§ WORK ITEM: The answer should hold only the line with "HasExpiry returns a" and each line after it through the last line of the material, exactly.

§ EXERCISE INPUT:
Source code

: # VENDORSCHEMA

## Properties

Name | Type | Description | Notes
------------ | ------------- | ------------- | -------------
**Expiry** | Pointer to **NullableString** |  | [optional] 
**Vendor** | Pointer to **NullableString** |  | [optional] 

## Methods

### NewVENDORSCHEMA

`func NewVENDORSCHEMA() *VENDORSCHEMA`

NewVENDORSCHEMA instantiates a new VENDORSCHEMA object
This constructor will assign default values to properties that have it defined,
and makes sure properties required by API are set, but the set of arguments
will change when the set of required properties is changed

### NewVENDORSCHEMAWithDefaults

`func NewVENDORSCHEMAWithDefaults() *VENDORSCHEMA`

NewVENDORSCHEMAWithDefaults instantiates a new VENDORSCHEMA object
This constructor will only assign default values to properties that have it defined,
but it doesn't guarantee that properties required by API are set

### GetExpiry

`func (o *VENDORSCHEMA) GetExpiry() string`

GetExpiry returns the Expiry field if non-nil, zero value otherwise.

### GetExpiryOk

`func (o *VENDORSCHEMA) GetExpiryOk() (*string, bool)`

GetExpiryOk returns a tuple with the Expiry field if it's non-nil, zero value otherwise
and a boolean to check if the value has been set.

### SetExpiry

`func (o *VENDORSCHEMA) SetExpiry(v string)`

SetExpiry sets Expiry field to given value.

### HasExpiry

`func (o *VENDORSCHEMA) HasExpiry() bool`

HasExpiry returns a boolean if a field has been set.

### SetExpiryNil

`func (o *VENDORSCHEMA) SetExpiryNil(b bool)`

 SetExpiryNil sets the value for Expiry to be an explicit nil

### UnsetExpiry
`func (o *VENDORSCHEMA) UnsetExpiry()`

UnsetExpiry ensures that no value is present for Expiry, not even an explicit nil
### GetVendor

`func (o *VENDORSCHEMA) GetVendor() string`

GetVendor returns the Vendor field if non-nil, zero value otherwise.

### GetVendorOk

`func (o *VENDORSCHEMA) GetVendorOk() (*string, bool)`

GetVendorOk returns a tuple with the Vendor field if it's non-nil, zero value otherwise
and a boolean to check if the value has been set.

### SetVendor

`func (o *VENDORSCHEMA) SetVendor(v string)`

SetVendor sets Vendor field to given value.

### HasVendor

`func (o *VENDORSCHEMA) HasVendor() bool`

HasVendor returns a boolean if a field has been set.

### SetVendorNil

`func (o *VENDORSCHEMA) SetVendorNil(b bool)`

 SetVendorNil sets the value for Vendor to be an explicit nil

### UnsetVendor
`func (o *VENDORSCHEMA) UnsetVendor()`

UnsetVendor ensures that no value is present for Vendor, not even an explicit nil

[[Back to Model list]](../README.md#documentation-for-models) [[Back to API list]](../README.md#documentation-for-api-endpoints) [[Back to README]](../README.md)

§ REPLY TO THE TASK:
HasExpiry returns a boolean if a field has been set.

### SetExpiryNil

`func (o *VENDORSCHEMA) SetExpiryNil(b bool)`

 SetExpiryNil sets the value for Expiry to be an explicit nil

### UnsetExpiry
`func (o *VENDORSCHEMA) UnsetExpiry()`

UnsetExpiry ensures that no value is present for Expiry, not even an explicit nil
### GetVendor

`func (o *VENDORSCHEMA) GetVendor() string`

GetVendor returns the Vendor field if non-nil, zero value otherwise.

### GetVendorOk

`func (o *VENDORSCHEMA) GetVendorOk() (*string, bool)`

GetVendorOk returns a tuple with the Vendor field if it's non-nil, zero value otherwise
and a boolean to check if the value has been set.

### SetVendor

`func (o *VENDORSCHEMA) SetVendor(v string)`

SetVendor sets Vendor field to given value.

### HasVendor

`func (o *VENDORSCHEMA) HasVendor() bool`

HasVendor returns a boolean if a field has been set.

### SetVendorNil

`func (o *VENDORSCHEMA) SetVendorNil(b bool)`

 SetVendorNil sets the value for Vendor to be an explicit nil

### UnsetVendor
`func (o *VENDORSCHEMA) UnsetVendor()`

UnsetVendor ensures that no value is present for Vendor, not even an explicit nil

[[Back to Model list]](../README.md#documentation-for-models) [[Back to API list]](../README.md#documentation-for-api-endpoints) [[Back to README]](../README.md)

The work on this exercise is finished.